▸ **Your goal**: The data below should be repeated exactly and in full.

____

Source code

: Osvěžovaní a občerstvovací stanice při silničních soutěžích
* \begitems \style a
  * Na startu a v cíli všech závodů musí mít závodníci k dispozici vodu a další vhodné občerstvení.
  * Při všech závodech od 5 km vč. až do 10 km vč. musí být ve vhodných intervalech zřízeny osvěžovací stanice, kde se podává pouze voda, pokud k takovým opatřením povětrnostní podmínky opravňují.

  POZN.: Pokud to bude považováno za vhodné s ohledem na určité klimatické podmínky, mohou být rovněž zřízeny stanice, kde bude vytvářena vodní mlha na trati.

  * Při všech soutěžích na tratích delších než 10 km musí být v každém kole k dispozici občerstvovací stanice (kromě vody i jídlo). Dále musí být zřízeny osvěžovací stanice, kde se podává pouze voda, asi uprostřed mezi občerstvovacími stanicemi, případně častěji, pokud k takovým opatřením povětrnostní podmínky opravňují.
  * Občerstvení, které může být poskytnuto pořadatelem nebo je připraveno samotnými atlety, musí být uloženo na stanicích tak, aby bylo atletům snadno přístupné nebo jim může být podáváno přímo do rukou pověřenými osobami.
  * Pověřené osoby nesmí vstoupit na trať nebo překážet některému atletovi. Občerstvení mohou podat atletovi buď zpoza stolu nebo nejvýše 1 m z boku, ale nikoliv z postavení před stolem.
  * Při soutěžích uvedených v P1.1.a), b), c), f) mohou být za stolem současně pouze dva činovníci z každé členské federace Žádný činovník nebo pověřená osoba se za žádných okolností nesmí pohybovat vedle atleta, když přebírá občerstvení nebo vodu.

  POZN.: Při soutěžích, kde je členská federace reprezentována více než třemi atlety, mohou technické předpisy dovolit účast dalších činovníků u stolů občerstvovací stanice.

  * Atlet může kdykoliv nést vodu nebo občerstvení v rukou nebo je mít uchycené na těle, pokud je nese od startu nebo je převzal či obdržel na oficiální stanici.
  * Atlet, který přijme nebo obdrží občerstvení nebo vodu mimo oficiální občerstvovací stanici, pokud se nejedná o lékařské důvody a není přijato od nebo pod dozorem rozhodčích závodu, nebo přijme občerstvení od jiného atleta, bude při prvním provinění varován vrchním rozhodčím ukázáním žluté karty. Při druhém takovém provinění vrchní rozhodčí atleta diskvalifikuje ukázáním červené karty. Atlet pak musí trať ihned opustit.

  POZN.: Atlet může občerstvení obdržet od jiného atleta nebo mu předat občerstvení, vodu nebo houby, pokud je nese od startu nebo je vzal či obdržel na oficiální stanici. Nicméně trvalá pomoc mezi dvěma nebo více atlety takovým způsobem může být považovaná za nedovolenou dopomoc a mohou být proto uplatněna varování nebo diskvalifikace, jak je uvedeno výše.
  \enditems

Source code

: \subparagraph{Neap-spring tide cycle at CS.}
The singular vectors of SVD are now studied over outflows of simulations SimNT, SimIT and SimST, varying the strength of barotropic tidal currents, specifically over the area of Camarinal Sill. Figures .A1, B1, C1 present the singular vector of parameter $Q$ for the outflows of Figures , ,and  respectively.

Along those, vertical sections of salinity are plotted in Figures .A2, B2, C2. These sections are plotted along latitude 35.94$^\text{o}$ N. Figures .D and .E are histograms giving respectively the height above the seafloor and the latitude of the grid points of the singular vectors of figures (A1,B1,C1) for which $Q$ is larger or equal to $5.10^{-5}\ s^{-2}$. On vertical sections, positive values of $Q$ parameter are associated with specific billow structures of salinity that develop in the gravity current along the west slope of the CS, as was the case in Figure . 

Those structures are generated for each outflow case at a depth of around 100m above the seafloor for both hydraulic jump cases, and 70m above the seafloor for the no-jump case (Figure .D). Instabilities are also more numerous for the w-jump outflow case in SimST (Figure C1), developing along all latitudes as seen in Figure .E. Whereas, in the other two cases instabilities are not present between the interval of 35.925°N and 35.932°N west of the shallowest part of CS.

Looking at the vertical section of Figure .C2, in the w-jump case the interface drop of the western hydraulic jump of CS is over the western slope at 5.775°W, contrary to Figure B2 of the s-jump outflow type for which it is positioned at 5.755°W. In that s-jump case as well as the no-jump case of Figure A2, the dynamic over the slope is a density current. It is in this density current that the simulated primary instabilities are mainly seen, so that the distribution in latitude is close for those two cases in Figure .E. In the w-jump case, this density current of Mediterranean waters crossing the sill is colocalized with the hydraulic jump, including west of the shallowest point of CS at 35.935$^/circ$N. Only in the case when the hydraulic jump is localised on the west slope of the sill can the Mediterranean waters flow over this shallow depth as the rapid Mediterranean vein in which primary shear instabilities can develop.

____

▸ **Exercise output**:
Source code

: Osvěžovaní a občerstvovací stanice při silničních soutěžích
* \begitems \style a
  * Na startu a v cíli všech závodů musí mít závodníci k dispozici vodu a další vhodné občerstvení.
  * Při všech závodech od 5 km vč. až do 10 km vč. musí být ve vhodných intervalech zřízeny osvěžovací stanice, kde se podává pouze voda, pokud k takovým opatřením povětrnostní podmínky opravňují.

  POZN.: Pokud to bude považováno za vhodné s ohledem na určité klimatické podmínky, mohou být rovněž zřízeny stanice, kde bude vytvářena vodní mlha na trati.

  * Při všech soutěžích na tratích delších než 10 km musí být v každém kole k dispozici občerstvovací stanice (kromě vody i jídlo). Dále musí být zřízeny osvěžovací stanice, kde se podává pouze voda, asi uprostřed mezi občerstvovacími stanicemi, případně častěji, pokud k takovým opatřením povětrnostní podmínky opravňují.
  * Občerstvení, které může být poskytnuto pořadatelem nebo je připraveno samotnými atlety, musí být uloženo na stanicích tak, aby bylo atletům snadno přístupné nebo jim může být podáváno přímo do rukou pověřenými osobami.
  * Pověřené osoby nesmí vstoupit na trať nebo překážet některému atletovi. Občerstvení mohou podat atletovi buď zpoza stolu nebo nejvýše 1 m z boku, ale nikoliv z postavení před stolem.
  * Při soutěžích uvedených v P1.1.a), b), c), f) mohou být za stolem současně pouze dva činovníci z každé členské federace Žádný činovník nebo pověřená osoba se za žádných okolností nesmí pohybovat vedle atleta, když přebírá občerstvení nebo vodu.

  POZN.: Při soutěžích, kde je členská federace reprezentována více než třemi atlety, mohou technické předpisy dovolit účast dalších činovníků u stolů občerstvovací stanice.

  * Atlet může kdykoliv nést vodu nebo občerstvení v rukou nebo je mít uchycené na těle, pokud je nese od startu nebo je převzal či obdržel na oficiální stanici.
  * Atlet, který přijme nebo obdrží občerstvení nebo vodu mimo oficiální občerstvovací stanici, pokud se nejedná o lékařské důvody a není přijato od nebo pod dozorem rozhodčích závodu, nebo přijme občerstvení od jiného atleta, bude při prvním provinění varován vrchním rozhodčím ukázáním žluté karty. Při druhém takovém provinění vrchní rozhodčí atleta diskvalifikuje ukázáním červené karty. Atlet pak musí trať ihned opustit.

  POZN.: Atlet může občerstvení obdržet od jiného atleta nebo mu předat občerstvení, vodu nebo houby, pokud je nese od startu nebo je vzal či obdržel na oficiální stanici. Nicméně trvalá pomoc mezi dvěma nebo více atlety takovým způsobem může být považovaná za nedovolenou dopomoc a mohou být proto uplatněna varování nebo diskvalifikace, jak je uvedeno výše.
  \enditems

Source code

: \subparagraph{Neap-spring tide cycle at CS.}
The singular vectors of SVD are now studied over outflows of simulations SimNT, SimIT and SimST, varying the strength of barotropic tidal currents, specifically over the area of Camarinal Sill. Figures .A1, B1, C1 present the singular vector of parameter $Q$ for the outflows of Figures , ,and  respectively.

Along those, vertical sections of salinity are plotted in Figures .A2, B2, C2. These sections are plotted along latitude 35.94$^\text{o}$ N. Figures .D and .E are histograms giving respectively the height above the seafloor and the latitude of the grid points of the singular vectors of figures (A1,B1,C1) for which $Q$ is larger or equal to $5.10^{-5}\ s^{-2}$. On vertical sections, positive values of $Q$ parameter are associated with specific billow structures of salinity that develop in the gravity current along the west slope of the CS, as was the case in Figure . 

Those structures are generated for each outflow case at a depth of around 100m above the seafloor for both hydraulic jump cases, and 70m above the seafloor for the no-jump case (Figure .D). Instabilities are also more numerous for the w-jump outflow case in SimST (Figure C1), developing along all latitudes as seen in Figure .E. Whereas, in the other two cases instabilities are not present between the interval of 35.925°N and 35.932°N west of the shallowest part of CS.

Looking at the vertical section of Figure .C2, in the w-jump case the interface drop of the western hydraulic jump of CS is over the western slope at 5.775°W, contrary to Figure B2 of the s-jump outflow type for which it is positioned at 5.755°W. In that s-jump case as well as the no-jump case of Figure A2, the dynamic over the slope is a density current. It is in this density current that the simulated primary instabilities are mainly seen, so that the distribution in latitude is close for those two cases in Figure .E. In the w-jump case, this density current of Mediterranean waters crossing the sill is colocalized with the hydraulic jump, including west of the shallowest point of CS at 35.935$^/circ$N. Only in the case when the hydraulic jump is localised on the west slope of the sill can the Mediterranean waters flow over this shallow depth as the rapid Mediterranean vein in which primary shear instabilities can develop.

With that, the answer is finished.